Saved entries
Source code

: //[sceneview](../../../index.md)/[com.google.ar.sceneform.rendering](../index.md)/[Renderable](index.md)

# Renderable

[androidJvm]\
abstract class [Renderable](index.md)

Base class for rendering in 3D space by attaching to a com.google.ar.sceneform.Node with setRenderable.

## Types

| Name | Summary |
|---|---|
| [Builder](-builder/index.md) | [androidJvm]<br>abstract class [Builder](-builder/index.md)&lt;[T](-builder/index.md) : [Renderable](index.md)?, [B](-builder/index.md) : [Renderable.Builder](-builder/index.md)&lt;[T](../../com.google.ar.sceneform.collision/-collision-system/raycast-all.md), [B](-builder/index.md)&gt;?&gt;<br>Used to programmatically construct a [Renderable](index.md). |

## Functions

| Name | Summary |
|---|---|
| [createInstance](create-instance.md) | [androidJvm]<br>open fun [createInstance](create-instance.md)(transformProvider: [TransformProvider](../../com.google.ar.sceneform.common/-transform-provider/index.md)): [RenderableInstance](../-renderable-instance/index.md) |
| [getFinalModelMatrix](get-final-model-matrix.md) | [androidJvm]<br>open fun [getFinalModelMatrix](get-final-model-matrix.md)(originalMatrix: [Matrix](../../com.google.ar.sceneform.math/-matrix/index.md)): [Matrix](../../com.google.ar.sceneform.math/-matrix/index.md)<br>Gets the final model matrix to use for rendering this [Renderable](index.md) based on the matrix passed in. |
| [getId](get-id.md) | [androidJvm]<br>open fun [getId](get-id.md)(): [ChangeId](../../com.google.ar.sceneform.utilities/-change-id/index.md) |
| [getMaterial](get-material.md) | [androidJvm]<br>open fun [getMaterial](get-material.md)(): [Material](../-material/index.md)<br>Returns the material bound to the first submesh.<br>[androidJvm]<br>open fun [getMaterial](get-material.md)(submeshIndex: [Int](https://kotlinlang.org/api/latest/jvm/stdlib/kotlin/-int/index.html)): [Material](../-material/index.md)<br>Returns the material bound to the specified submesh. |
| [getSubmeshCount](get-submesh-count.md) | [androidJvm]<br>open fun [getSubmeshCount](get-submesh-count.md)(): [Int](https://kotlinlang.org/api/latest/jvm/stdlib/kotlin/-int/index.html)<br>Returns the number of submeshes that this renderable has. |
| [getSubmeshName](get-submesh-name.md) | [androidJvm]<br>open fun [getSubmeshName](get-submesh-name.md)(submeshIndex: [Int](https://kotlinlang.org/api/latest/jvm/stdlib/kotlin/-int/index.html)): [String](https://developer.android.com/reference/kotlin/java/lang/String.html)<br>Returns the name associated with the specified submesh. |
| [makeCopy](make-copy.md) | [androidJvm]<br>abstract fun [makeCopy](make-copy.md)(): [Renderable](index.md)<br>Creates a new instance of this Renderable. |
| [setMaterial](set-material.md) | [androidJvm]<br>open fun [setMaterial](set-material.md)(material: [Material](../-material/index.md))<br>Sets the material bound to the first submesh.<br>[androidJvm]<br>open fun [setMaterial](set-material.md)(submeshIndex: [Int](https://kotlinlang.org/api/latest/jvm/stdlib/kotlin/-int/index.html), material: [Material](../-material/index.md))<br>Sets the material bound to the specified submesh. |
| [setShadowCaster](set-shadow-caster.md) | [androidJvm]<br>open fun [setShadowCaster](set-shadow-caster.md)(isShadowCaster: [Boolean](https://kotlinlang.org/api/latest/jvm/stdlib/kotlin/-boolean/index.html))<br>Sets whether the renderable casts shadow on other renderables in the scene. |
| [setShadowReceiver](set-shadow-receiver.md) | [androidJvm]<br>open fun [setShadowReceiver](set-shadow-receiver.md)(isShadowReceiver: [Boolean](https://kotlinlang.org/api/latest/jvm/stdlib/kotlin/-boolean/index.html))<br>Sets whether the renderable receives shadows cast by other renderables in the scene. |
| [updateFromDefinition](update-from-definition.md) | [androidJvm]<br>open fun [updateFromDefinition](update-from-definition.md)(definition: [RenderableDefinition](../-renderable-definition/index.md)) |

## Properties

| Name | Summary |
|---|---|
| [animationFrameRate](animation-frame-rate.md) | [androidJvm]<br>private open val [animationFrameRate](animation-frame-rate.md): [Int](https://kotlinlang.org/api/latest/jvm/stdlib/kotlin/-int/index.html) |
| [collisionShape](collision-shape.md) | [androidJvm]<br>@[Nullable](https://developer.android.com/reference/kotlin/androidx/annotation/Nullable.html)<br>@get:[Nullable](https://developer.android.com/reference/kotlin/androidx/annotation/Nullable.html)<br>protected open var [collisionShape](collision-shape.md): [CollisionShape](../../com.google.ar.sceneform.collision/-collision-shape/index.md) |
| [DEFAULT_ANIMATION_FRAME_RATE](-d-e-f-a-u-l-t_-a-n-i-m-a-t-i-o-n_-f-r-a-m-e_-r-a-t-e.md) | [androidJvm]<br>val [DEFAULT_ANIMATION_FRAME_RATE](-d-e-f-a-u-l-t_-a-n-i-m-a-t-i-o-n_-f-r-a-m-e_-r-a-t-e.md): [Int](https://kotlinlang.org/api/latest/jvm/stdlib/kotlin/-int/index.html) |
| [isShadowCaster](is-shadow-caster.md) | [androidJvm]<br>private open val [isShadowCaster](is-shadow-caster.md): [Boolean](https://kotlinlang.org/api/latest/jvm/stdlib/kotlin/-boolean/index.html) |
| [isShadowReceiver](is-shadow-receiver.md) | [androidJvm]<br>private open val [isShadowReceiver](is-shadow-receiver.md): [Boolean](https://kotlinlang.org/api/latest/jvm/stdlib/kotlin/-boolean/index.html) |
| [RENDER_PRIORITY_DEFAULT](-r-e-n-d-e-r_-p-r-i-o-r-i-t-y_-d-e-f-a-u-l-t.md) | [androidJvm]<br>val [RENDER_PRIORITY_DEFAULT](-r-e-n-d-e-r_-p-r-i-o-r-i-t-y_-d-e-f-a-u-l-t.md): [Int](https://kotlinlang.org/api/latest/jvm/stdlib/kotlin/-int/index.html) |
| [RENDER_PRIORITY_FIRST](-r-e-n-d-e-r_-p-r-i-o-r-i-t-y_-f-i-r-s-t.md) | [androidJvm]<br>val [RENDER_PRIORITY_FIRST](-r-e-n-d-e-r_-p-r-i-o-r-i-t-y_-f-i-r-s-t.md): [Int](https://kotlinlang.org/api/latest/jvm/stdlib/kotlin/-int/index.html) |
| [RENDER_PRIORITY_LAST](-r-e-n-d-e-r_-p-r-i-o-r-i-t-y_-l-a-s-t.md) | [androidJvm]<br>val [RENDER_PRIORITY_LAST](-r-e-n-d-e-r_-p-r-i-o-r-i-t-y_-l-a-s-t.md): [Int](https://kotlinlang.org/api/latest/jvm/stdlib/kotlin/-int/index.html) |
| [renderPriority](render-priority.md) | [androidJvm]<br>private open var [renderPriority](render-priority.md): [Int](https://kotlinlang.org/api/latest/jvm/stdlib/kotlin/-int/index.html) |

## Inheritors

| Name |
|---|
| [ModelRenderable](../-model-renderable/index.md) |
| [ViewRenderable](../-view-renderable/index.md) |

Directions for this task:
Among the entries, copy every line containing the word "instance".

Written reply:
| [createInstance](create-instance.md) | [androidJvm]<br>open fun [createInstance](create-instance.md)(transformProvider: [TransformProvider](../../com.google.ar.sceneform.common/-transform-provider/index.md)): [RenderableInstance](../-renderable-instance/index.md) |
| [makeCopy](make-copy.md) | [androidJvm]<br>abstract fun [makeCopy](make-copy.md)(): [Renderable](index.md)<br>Creates a new instance of this Renderable. |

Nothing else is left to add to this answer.